» **What the exercise asks**
From the data below, repeat exactly the lines from the line with "Source code" to the line with "Useful Discord servers", both included.

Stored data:
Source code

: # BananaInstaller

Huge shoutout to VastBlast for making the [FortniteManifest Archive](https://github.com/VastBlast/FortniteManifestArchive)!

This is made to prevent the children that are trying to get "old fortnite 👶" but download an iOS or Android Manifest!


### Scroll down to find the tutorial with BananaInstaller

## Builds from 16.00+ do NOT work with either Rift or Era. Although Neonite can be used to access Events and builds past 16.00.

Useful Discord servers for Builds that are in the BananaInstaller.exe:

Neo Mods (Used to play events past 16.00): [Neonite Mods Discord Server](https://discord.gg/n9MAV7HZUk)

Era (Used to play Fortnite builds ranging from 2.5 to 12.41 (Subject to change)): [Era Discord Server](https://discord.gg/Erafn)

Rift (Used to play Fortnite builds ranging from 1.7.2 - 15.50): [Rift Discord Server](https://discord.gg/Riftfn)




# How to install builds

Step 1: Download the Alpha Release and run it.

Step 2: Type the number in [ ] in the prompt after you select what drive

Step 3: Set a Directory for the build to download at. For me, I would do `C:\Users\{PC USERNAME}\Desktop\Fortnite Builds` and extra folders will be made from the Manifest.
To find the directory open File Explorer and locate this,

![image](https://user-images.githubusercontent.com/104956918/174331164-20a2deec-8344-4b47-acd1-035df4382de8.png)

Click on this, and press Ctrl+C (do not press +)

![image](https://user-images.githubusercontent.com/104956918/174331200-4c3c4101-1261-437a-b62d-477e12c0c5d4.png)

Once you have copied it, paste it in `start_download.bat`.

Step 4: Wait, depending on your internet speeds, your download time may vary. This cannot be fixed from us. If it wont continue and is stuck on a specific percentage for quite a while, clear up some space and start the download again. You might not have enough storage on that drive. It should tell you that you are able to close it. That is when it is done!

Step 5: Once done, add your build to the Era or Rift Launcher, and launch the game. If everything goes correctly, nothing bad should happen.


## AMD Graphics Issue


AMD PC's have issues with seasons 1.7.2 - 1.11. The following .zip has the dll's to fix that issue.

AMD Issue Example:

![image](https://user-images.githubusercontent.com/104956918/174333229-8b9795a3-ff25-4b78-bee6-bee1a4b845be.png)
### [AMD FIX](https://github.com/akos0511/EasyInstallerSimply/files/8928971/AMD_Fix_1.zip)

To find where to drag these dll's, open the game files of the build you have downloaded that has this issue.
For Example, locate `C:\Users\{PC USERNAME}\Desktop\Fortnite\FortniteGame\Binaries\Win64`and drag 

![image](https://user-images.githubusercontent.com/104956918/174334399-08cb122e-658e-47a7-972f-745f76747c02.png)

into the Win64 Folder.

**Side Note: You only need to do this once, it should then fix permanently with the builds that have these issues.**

...

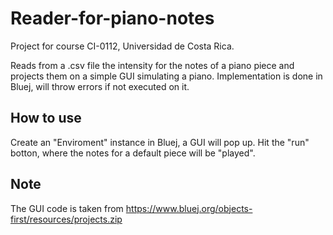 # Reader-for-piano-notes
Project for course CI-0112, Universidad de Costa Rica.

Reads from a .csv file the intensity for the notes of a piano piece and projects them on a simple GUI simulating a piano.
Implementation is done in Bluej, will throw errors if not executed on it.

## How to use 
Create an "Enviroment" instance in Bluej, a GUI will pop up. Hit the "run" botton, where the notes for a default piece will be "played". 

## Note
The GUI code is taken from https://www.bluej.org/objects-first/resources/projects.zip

» **Response to the exercise**
Source code

: # BananaInstaller

Huge shoutout to VastBlast for making the [FortniteManifest Archive](https://github.com/VastBlast/FortniteManifestArchive)!

This is made to prevent the children that are trying to get "old fortnite 👶" but download an iOS or Android Manifest!


### Scroll down to find the tutorial with BananaInstaller

## Builds from 16.00+ do NOT work with either Rift or Era. Although Neonite can be used to access Events and builds past 16.00.

Useful Discord servers for Builds that are in the BananaInstaller.exe:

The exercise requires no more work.